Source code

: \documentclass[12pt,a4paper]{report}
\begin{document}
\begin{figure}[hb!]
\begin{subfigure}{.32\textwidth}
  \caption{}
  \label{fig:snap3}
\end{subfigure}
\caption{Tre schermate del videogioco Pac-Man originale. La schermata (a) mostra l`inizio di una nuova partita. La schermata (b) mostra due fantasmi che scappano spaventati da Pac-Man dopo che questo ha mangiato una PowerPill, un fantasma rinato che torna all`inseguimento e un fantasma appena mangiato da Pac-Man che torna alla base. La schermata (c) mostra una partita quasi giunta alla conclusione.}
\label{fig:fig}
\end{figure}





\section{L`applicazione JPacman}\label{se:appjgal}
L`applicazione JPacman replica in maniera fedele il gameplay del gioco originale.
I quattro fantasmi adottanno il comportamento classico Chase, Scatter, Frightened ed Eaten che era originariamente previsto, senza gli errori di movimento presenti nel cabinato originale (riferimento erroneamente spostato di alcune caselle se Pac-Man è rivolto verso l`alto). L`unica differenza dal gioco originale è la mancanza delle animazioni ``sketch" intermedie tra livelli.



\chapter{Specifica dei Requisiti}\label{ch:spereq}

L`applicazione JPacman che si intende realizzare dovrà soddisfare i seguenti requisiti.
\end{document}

* * *

**What you need to do:**
Return each line above where the word "label" shows up.

**Finished task:**
  \label{fig:snap3}
\label{fig:fig}
\section{L`applicazione JPacman}\label{se:appjgal}
\chapter{Specifica dei Requisiti}\label{ch:spereq}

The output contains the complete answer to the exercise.